Among them are aviation and defence experts including Egypt’s own aviation minister, who said a terror attack was the “most likely” of the possible causes.

If indeed this is the case – and it's important to stress that right now all we have is speculation – it raises questions as to how terrorists could have potentially breached security at the Charles de Gaulle airport in Paris.

"We are still not sure of [the cause], but the incident has triggered a series of checks," said an expert cited in Le Figaro.

A senior official at the airport said France's air police (GTA) would be reviewing video footage and other information relating to MS 804, the French daily said.

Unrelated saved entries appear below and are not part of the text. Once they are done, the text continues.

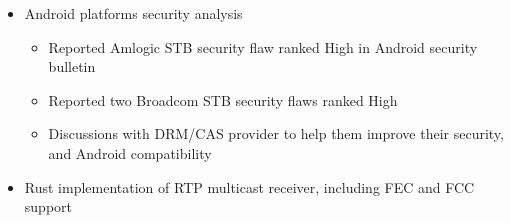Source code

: \documentclass[12pt,a4paper,sans]{moderncv}        %
\begin{document}
{\begin{itemize}
\begin{itemize}
                \item Automatic integration test run on STBs at every merge-request
            \end{itemize}
         \item Android platforms security analysis
            \begin{itemize}
                \item Reported Amlogic STB security flaw ranked High in Android security bulletin
                \item Reported two Broadcom STB security flaws ranked High
                \item Discussions with DRM/CAS provider to help them improve their security, and Android compatibility
            \end{itemize}
         \item Rust implementation of RTP multicast receiver, including FEC and FCC support
	\end{itemize}
}
\end{document}
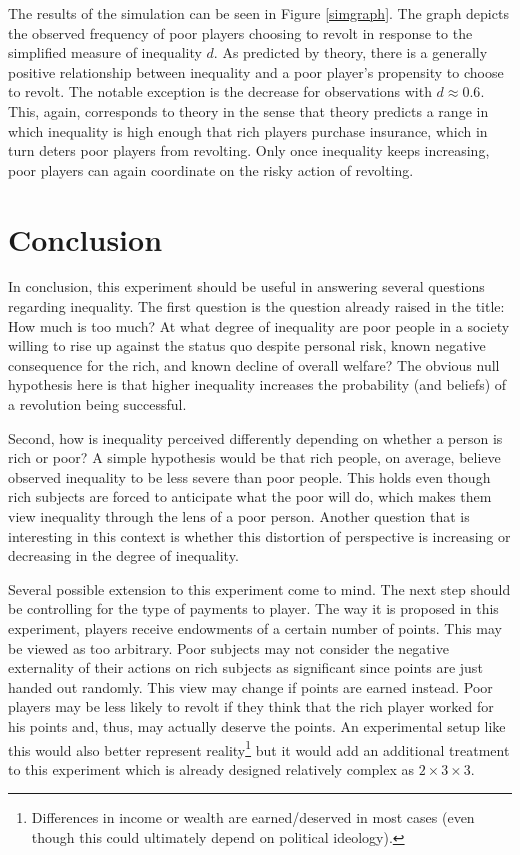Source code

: \documentclass[12pt]{article}
\begin{document}
	The results of the simulation can be seen in Figure \ref{simgraph}. The 
	graph depicts the observed frequency of poor players choosing to revolt in 
	response to the simplified measure of inequality $d$. As predicted by 
	theory, there is a generally positive relationship between inequality and a 
	poor player's propensity to choose to revolt. The notable exception is the 
	decrease for observations with $d\approx0.6$. This, again, corresponds to 
	theory in the sense that theory predicts a range in which inequality is 
	high enough that rich players purchase insurance, which in turn deters poor 
	players from revolting. Only once inequality keeps increasing, poor players 
	can again coordinate on the risky action of revolting.
	
	
	\section{Conclusion}
	In conclusion, this experiment should be useful in answering several 
	questions regarding inequality. The first question is the question already 
	raised in the title: How much is too much? At what degree of inequality are 
	poor people in a society willing to rise up against the status quo despite 
	personal risk, known negative consequence for the rich, and known decline 
	of overall welfare? The obvious null hypothesis here is that higher 
	inequality increases the probability (and beliefs) of a revolution being 
	successful.
	
	Second, how is inequality perceived differently depending on whether a 
	person is rich or poor? A simple hypothesis would be that rich people, on 
	average, believe observed inequality to be less severe than poor people. 
	This holds even though rich subjects are forced to anticipate what the 
	poor will do, which makes them view inequality through the lens of a poor 
	person. Another question that is interesting in this context is whether 
	this distortion of perspective is increasing or decreasing in the degree of 
	inequality.
	
	Several possible extension to this experiment come to mind. The next step 
	should be controlling for the type of payments to player. The way it is 
	proposed in this experiment, players receive endowments of a certain number 
	of points. This may be viewed as too arbitrary. Poor subjects may not 
	consider the negative externality of their actions on rich subjects as 
	significant since points are just handed out randomly. This view may change 
	if points are earned instead. Poor players may be less likely to revolt if 
	they think that the rich player worked for his points and, thus, may 
	actually 
	deserve the points. An experimental setup like this would also better 
	represent reality\footnote{Differences in income or wealth are 
	earned/deserved in most cases (even though this could ultimately depend on 
	political ideology).} but it would add an additional treatment to this 
	experiment which is already designed relatively complex as 
	$2\times3\times3$.
	
\end{document}
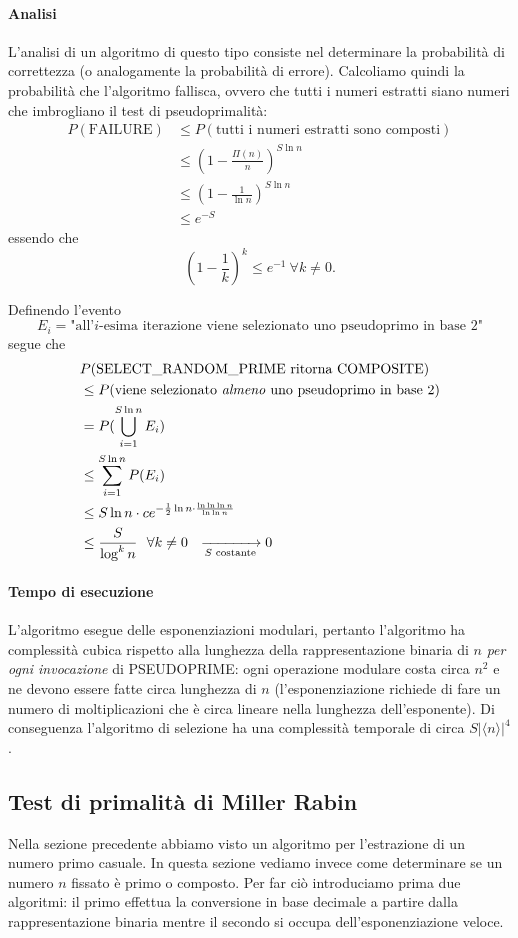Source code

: \paragraph{Analisi} L'analisi di un algoritmo di questo tipo consiste nel determinare la probabilità di correttezza (o analogamente la probabilità di errore). Calcoliamo quindi la probabilità che l'algoritmo fallisca, ovvero che tutti i numeri estratti siano numeri che imbrogliano il test di pseudoprimalità:
\begin{align*}
P(\text{FAILURE})&\leq P(\text{tutti i numeri estratti sono composti}) \\
&\leq \left( 1-\frac{\Pi(n)}{n} \right)^{S\ln n} \\
&\leq \left( 1-\frac{1}{\ln n} \right)^{S\ln n} \\
&\leq e^{-S}
\end{align*}
essendo che
\[
\left( 1-\frac{1}{k} \right)^k \leq e^{-1}\ \forall k\neq 0.
\]

Definendo l'evento
\[
E_i=\text{"all'}i\text{-esima iterazione viene selezionato uno pseudoprimo in base 2"}
\]
segue che 
\begin{align*}
&P(\text{SELECT\_RANDOM\_PRIME ritorna COMPOSITE}) \\
&\leq P(\text{viene selezionato \textit{almeno} uno pseudoprimo in base 2}) \\
&=P(\bigcup_{i=1}^{S\ln n} E_i) \\
&\leq \sum_{i=1}^{S\ln n} P(E_i) \\
&\leq S\ln n\cdot ce^{-\frac{1}{2}\ln n \cdot \frac{\ln\ln\ln n}{\ln\ln n}} \\
&\leq \frac{S}{\log^k n}\ \ \forall k\neq 0 \ \ \xrightarrow[S \text{ costante}]{} 0
\end{align*}

\paragraph{Tempo di esecuzione} L'algoritmo esegue delle esponenziazioni modulari, pertanto l'algoritmo ha complessità cubica rispetto alla lunghezza della rappresentazione binaria di $n$ \textit{per ogni invocazione} di PSEUDOPRIME: ogni operazione modulare costa circa $n^2$ e ne devono essere fatte circa lunghezza di $n$ (l'esponenziazione richiede di fare un numero di moltiplicazioni che è circa lineare nella lunghezza dell'esponente). Di conseguenza l'algoritmo di selezione ha una complessità temporale di circa $S|\langle n \rangle |^4$.

\subsection{Test di primalità di Miller Rabin}
Nella sezione precedente abbiamo visto un algoritmo per l'estrazione di un numero primo casuale. In questa sezione vediamo invece come determinare se un numero $n$ fissato è primo o composto. Per far ciò introduciamo prima due algoritmi: il primo effettua la conversione in base decimale a partire dalla rappresentazione binaria mentre il secondo si occupa dell'esponenziazione veloce.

The official added: "Investigators will inevitably be interested in the ground crew... numerous salafists have been detected in the past, among those workers who had access to areas for loading and unloading aircraft. Sometimes there is complicity in airports. We must not hide that fact."

Security was tightened at the airport in the wake of the November 13th attacks in Paris, with authorities screening all workers at the two Paris airports - CDG and Orly.

Worryingly, they decided to revoke "secure zone access" to almost 70 workers, with the head of Aeroports de Paris citing the main reason as "cases of radicalization".

Around 85,000 people have access to the secure zones, for example baggage handlers, aircraft cleaners and suppliers working for airlines or sub-contractors.

"To be issued with a red badge, you have to be cleared by police, and if you work for a company that carries out security checks of in-flight luggage, you need three police checks," said Augustin de Romanet, chief executive officer of Aeroports de Paris (ADP).

He added that deployment of military personnel at the two airports had been boosted by half following the attacks, and passport officers were checking the IDs of all people leaving the country, "including flights in the Schengen zone," the European Union's border-free area.

And after the blast at Brussels airport, security was tightened yet again. Forty extra officers, backed up by riot police, were dispatched, and passenger profiling was introduced to watch for "abnormal behaviour".

But as more information surfaces about the cause of MS804’s crash, Charles de Gaulle airport in Paris, where the fated flight originated, will be under fresh scrutiny.


An EgyptAir employee answers questions at Charles de Gaulle airport. Photo: Thomas Samson/AFP

"A bomb placed on board at Roissy or in Cairo is always possible because it's difficult to make your airport 100 percent watertight, even in an airport with such tight surveillance as Roissy (Charles de Gaulle)," aeronautics expert Gerard Feldzer told AFP on Thursday.

De Romanet had said that the terror threat had been a "heavy blow" to air travel in and out of Paris and expressed hope that things would soon return to normal.

But tensions have been high and there have been numerous terror scares at the major airport; in April, passengers were left in tears after learning that there was an unidentified bag on their flight from Paris Charles de Gaulle, and that an "Arab" man had failed to board after checking in, and in March a Briton was kicked off an easyJet flight after he was found to have boarded with a penknife.

Over the busy Easter period in March, an AirFrance employee told The Local they were trying to carry on as normal after the Brussels attack. "We can't allow ourselves be scared to work in airport," they said.

But despite extra security measures being in place, some travellers were surprised at the lack of extra checks on entering the airport.

One 68-year-old British expat living in France said that while she was not worried about travel between France and the UK, "you just walk in with your bag and there's nobody stopping you or anything. I thought there would at least be people by the doors to check you."